** Opening Data records block **

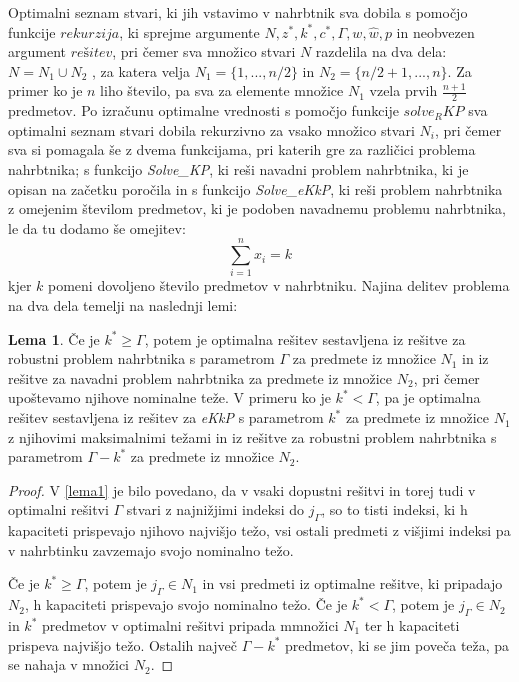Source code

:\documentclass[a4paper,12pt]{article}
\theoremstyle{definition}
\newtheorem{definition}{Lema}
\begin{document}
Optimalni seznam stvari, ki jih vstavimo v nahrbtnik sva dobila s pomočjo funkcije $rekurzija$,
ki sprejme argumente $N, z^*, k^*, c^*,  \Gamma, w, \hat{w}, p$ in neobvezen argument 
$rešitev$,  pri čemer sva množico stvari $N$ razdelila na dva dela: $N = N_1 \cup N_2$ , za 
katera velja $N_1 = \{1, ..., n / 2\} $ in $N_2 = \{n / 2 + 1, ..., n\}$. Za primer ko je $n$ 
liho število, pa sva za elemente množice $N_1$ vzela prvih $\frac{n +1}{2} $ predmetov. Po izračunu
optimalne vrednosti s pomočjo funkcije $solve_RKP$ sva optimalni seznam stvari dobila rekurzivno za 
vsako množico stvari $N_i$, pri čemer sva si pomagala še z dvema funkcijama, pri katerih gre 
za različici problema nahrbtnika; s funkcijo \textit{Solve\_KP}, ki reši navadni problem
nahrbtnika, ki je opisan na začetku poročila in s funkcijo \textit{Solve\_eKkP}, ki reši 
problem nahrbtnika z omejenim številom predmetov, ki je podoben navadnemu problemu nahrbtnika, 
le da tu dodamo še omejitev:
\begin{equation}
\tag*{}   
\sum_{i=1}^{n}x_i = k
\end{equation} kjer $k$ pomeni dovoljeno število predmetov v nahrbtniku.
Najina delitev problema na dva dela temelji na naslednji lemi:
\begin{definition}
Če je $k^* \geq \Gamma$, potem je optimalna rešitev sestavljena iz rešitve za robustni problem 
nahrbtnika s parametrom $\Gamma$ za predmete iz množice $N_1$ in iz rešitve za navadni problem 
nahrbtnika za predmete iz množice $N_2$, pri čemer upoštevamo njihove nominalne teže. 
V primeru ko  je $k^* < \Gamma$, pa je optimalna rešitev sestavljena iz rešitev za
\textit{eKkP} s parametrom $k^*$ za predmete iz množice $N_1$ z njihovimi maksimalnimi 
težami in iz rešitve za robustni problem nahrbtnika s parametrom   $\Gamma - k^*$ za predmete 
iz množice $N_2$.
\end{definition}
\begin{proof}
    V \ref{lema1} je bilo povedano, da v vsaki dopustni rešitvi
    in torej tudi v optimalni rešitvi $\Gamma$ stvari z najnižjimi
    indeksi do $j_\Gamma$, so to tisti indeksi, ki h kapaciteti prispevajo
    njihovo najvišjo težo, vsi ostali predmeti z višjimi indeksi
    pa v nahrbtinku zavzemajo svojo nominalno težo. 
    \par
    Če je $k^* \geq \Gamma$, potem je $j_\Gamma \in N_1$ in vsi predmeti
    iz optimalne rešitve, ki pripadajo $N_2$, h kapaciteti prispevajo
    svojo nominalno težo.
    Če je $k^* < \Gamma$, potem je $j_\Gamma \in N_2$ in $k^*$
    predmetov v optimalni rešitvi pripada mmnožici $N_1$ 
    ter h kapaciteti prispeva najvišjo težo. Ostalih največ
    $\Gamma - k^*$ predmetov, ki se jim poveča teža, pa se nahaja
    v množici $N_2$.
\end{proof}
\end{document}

** Closing Data records block **
** Opening Data records block **

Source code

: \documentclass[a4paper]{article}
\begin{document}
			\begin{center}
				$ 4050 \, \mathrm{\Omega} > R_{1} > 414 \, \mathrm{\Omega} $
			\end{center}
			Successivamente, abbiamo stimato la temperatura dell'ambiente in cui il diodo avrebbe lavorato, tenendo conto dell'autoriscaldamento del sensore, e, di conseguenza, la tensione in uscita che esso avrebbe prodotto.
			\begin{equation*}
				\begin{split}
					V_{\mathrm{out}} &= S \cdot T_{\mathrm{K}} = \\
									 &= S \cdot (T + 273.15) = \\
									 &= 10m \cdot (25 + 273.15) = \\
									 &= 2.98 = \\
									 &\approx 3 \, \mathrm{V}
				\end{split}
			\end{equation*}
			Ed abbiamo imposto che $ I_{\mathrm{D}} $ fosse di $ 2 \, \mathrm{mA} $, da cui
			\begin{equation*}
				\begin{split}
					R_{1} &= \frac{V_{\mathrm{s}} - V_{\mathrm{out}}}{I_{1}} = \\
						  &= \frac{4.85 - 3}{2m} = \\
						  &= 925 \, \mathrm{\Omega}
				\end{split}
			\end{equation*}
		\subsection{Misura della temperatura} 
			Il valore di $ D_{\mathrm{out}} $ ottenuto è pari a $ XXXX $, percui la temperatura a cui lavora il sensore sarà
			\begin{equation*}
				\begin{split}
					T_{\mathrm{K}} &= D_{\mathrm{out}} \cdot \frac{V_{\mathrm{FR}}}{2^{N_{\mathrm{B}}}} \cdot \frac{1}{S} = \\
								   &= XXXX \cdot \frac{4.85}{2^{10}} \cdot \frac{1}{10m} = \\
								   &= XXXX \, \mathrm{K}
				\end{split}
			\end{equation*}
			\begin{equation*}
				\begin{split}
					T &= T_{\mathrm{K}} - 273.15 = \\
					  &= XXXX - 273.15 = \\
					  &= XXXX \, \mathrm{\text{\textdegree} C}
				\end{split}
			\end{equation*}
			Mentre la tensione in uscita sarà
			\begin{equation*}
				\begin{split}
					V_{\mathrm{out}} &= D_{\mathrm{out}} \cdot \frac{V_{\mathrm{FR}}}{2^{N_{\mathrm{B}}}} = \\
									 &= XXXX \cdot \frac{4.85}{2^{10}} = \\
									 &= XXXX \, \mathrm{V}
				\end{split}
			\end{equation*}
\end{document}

** Closing Data records block **

#### [Action item]
Count the lines in the records above that contain the word "množice", and give only that number.

#### [Response for this exercise]
5